1. A new human erythrocyte variant (Ph) is described. The variant contains an unusual sialic acid-rich glycoprotein in addition to the blood-group-MN([unk])- and blood-group-Ss(δ)-active sialoglycoproteins found in normal erythrocytes. 2. The unusual component Ph has an apparent mol.wt. of 32000 on sodium dodecyl sulphate/polyacrylamide-gel electrophoresis.

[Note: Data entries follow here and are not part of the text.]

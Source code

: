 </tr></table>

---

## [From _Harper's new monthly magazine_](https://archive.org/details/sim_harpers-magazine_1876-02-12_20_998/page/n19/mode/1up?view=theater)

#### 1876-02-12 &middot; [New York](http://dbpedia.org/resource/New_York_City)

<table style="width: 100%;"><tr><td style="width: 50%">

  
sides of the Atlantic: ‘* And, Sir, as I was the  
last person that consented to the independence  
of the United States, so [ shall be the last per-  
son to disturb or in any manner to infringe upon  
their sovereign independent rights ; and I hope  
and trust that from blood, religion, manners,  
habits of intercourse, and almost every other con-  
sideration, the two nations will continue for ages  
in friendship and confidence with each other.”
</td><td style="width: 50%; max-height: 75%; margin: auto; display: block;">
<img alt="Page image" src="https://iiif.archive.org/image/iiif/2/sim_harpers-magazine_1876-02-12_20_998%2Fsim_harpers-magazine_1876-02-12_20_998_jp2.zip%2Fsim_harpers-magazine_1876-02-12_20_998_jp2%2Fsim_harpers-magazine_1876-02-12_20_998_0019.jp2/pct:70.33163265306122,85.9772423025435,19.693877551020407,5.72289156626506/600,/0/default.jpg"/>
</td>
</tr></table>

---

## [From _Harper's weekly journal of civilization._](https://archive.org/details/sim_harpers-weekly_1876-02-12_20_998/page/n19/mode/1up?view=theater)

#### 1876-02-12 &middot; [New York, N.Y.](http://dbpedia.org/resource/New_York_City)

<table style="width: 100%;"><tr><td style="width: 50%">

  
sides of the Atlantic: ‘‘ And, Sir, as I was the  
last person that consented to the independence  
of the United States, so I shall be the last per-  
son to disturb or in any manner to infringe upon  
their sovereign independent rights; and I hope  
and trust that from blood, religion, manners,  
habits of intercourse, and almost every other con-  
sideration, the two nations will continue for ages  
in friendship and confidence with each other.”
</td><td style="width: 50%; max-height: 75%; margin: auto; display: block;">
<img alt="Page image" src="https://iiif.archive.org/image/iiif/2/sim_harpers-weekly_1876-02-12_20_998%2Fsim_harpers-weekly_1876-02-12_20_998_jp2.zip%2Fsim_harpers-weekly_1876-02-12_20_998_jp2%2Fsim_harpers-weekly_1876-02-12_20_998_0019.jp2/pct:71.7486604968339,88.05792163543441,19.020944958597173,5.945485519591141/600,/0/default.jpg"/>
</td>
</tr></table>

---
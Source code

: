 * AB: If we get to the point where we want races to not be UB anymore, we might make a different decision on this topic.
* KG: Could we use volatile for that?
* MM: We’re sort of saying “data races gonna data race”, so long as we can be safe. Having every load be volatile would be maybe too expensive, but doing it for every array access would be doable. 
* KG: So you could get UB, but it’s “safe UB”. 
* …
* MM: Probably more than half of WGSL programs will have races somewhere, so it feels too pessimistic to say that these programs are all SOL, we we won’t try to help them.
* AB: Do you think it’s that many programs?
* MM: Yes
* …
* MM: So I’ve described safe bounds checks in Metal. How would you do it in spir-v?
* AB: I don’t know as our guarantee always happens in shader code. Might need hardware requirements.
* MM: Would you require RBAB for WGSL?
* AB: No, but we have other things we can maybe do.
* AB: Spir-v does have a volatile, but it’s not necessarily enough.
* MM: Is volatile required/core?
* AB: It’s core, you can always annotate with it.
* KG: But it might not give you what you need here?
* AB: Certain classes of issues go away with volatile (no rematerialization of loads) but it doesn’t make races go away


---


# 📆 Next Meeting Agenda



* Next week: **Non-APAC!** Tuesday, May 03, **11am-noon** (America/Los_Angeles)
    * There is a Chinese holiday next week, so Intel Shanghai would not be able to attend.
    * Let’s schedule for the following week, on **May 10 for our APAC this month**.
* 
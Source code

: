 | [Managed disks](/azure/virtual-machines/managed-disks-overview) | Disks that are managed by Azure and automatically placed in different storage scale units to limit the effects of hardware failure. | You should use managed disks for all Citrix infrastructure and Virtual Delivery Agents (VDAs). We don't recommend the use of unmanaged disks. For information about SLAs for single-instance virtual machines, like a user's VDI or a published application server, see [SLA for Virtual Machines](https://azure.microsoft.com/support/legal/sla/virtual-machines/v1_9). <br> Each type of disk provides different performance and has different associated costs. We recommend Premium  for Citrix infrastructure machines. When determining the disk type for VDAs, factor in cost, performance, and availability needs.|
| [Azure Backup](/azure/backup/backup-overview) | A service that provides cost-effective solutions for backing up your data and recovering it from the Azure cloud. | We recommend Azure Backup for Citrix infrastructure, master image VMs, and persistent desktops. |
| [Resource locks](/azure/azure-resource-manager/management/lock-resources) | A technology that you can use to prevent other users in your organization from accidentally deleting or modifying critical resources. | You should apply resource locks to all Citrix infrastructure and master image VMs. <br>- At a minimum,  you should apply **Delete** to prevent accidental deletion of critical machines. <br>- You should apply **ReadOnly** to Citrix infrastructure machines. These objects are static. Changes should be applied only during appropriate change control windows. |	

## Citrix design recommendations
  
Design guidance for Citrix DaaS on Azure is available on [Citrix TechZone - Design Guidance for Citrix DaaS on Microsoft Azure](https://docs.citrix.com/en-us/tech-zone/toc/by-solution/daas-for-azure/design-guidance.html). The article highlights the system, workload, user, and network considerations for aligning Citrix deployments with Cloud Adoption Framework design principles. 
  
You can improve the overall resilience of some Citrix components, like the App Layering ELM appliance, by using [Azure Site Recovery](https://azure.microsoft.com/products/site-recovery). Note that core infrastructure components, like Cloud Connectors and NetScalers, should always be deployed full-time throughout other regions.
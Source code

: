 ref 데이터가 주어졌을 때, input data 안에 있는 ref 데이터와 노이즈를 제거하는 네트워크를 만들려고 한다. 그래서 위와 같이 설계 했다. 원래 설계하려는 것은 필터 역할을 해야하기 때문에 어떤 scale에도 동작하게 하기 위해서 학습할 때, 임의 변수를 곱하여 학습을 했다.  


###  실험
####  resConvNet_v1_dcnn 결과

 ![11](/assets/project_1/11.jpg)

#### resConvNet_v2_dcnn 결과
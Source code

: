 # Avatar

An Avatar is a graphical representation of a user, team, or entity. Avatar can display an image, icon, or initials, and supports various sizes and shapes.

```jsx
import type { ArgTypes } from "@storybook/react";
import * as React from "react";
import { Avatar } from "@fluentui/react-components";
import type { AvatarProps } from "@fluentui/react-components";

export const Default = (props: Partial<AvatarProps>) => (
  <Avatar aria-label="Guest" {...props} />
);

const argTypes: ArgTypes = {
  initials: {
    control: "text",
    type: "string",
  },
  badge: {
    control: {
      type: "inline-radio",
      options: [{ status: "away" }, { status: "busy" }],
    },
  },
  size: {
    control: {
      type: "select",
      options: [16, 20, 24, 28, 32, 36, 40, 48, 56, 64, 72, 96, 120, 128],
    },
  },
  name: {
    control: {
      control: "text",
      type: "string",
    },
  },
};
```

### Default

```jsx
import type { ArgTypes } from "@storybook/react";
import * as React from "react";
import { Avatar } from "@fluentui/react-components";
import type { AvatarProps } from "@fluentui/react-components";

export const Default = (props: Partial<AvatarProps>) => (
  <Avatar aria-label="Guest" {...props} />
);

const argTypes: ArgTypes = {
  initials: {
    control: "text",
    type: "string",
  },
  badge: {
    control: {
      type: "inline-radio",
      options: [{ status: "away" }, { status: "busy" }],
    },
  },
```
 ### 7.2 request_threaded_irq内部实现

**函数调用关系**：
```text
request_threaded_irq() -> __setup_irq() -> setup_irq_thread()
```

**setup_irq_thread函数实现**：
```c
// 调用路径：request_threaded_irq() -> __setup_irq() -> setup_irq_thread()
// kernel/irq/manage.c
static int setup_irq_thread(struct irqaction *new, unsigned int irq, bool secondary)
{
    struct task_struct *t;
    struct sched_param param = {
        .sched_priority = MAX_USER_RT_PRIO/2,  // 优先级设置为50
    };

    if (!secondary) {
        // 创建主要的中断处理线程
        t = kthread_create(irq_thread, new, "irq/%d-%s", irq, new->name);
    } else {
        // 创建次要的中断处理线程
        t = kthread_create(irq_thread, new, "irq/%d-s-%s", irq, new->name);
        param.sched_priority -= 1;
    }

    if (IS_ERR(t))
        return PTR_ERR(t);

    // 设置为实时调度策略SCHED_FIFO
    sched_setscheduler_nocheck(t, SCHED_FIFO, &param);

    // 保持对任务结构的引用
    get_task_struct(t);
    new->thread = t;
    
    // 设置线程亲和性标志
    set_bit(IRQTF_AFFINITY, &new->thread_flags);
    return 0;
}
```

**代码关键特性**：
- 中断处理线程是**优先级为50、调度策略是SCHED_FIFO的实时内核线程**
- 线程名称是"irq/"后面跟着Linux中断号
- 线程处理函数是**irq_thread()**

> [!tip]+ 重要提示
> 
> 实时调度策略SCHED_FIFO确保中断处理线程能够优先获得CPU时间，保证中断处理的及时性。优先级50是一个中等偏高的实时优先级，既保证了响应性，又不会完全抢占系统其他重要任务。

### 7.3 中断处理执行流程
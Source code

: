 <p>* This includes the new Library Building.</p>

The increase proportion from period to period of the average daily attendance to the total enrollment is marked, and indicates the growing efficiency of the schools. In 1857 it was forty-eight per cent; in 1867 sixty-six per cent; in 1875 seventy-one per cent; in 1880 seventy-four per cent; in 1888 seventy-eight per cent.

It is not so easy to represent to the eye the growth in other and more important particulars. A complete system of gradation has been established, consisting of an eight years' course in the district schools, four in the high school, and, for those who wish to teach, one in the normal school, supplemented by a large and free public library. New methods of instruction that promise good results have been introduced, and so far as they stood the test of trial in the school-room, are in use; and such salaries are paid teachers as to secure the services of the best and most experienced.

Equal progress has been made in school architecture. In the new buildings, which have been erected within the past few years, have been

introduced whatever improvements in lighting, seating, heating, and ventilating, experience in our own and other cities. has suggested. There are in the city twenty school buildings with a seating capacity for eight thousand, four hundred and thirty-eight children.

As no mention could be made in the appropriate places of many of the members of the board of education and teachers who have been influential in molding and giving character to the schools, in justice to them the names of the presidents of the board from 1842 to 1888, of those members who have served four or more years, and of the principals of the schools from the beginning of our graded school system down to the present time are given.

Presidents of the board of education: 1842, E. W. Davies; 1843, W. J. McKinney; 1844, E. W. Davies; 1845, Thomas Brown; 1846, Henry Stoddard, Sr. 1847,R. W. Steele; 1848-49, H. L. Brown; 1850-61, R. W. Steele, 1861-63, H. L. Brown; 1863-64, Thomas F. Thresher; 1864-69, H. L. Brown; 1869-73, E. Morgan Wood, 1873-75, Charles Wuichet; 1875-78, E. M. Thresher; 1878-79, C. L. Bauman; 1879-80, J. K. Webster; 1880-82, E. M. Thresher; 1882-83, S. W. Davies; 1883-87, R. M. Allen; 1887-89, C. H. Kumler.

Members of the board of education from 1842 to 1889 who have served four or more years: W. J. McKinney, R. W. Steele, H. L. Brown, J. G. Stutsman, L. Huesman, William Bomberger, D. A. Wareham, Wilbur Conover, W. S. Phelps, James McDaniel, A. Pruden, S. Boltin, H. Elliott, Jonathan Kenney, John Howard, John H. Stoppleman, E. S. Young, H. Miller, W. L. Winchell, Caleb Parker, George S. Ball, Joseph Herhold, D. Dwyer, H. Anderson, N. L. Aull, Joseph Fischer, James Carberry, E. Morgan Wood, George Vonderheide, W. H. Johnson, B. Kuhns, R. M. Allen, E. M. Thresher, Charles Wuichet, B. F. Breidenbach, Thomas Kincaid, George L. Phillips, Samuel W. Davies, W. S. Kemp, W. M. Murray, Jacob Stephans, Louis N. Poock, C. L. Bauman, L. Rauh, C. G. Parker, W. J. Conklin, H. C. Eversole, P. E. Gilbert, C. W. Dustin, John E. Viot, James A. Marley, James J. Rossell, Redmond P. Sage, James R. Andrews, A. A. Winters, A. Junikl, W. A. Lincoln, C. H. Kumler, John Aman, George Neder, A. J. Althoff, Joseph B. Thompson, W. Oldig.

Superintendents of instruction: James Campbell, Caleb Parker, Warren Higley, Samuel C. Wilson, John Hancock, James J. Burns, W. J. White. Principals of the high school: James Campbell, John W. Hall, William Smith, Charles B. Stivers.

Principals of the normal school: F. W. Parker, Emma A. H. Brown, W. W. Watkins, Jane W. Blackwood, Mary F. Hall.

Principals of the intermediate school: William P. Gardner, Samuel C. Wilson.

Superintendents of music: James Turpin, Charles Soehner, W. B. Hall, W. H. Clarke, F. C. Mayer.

The Ph component is not degraded during trypsin treatment of intact erythrocytes. 3. The Ph component was labelled by lacto-peroxidase-mediated radioiodination of intact erythrocytes and was found to be present in amounts approximately equimolar to α-sialoglycoprotein in the variant erythrocytes. 4. The Ph component had receptors for the lectins from Maclura aurantiaca (osage orange) and Triticum vulgaris (wheat-germ), but lacked a receptor for the Phaseolus vulgaris (red kidney bean) lectin, suggesting that it carries only O-linked oligosaccharides. 5. The presence of the Ph component in these erythrocytes does not correspond to any of the known blood-group-MNSs-related antigens examined. 6. We suggest that this component may be a hybrid polypeptide containing the N-terminal portion derived from normal δ-sialoglycoprotein, and the C-terminal portion from normal α-sialoglycoprotein, in a manner similar to the anti-Lepore haemoglobin.